Wearing its sweetly oddball charm like a badge of honor, Laggies concerns a 28-year-old Seattle miss named Megan (Keira Knightley) who hasn’t quite got the hang of adulthood. Megan’s not quite a slacker (OK, so she’s still a sign twirler for her tax adviser dad, played by Jeff Garlin), but she definitely has some emotional lag time compared to the rest of her gang.
Yet this comedy from director Lynn Shelton and writer Andrea Seigal suggests that maybe Megan’s inactions seem more like subconscious reactions to her peers. The film opens with shakycam video of their high school prom, when teen wildness was a given, then shifts 10 years to affirm that Megan’s chums are now boring sticks in the mud, exemplified by gal pal Allison (Bridesmaids’ Ellie Kemper) as she prepares for her wedding.
Meanwhile, Megan’s longtime live-in relationship with high school sweetheart Anthony (Mark Webber) has reached a plateau of utter blandness. When the meddlesome Allison spurs Anthony into asking Megan for her hand in marriage, an alarmed Megan does the only sensible solution. She impulsively crashes for a week with her new teen friend Annika (Chloe Grace Moretz from the Kick Ass flicks), who is still dealing with the divorce aftermath between her lawyer dad Craig (The Way, Way Back’s Sam Rockwell) and lingerie model mom Bethany (Boardwalk Empire’s Gretchen Mol).
It’s best to coast along with the unlikely plot points that dominate Seigal’s script and instead enjoy Laggies for its comic rhythms and warm performances. Director Shelton’s eye for detail contributes plenty of neat touches, such as a quick visual featuring Anthony’s supposedly helpful Post-It note that informs Megan to “be a hammer, not a nail,” while the inevitable breakup sequence actually features separate reaction shots of each character in their aloneness to signal that it’s really over. There are even sight gags concerning an anorexic turtle named Lynn, presumably after director Shelton, as well as a satiric Dancing with the Stars parody featuring Kemper.
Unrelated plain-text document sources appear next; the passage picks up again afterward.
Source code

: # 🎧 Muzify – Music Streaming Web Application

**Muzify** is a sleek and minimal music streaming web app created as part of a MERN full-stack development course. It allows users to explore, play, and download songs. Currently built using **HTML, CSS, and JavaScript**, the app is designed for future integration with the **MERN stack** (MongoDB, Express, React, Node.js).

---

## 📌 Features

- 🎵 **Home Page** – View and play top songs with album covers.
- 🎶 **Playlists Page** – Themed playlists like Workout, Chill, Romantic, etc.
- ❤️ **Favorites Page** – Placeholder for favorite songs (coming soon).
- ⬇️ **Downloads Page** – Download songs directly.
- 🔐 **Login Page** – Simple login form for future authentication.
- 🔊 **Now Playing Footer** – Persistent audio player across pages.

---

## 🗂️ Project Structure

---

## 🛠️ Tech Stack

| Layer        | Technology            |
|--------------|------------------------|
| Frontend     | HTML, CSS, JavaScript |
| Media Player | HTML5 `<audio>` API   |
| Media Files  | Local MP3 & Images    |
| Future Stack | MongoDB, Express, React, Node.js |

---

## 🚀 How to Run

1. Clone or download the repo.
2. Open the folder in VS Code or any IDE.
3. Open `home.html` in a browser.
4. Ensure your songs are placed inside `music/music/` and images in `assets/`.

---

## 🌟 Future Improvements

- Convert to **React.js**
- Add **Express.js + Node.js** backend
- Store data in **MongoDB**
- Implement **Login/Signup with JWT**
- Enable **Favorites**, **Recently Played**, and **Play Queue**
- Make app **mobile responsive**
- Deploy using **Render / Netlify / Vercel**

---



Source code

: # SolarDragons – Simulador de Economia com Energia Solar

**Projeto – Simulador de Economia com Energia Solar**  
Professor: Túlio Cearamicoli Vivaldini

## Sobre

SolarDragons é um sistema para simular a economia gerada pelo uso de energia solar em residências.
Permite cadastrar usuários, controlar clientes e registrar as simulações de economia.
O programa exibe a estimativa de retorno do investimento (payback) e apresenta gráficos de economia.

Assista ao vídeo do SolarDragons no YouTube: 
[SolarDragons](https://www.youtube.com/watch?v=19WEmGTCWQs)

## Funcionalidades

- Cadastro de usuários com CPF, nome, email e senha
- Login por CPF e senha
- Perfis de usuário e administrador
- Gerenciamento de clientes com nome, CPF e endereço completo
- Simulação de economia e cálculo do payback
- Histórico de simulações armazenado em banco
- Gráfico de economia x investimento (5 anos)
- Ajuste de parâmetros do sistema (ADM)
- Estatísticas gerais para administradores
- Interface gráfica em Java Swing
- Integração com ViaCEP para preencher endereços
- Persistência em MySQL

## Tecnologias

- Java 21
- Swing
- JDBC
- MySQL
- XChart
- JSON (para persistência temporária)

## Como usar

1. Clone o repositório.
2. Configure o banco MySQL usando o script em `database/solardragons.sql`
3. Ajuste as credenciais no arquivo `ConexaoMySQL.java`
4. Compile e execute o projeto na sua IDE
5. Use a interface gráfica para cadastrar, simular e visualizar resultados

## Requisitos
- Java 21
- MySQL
Chloe Grace Moretz handles the teen angst department with a persuasive performance, while veteran scene-stealer Sam Rockwell is still one of indie cinema’s most underrated treasures. And Keira Knightley ditches her Brit accent and ratchets her comedic timing to expertly portray a vulnerable 20-something’s quirky journey from arrested adolescence to uncertain adulthood. Knightley, who is in every scene for Laggies, offers an impressive and amusing showcase for her talents.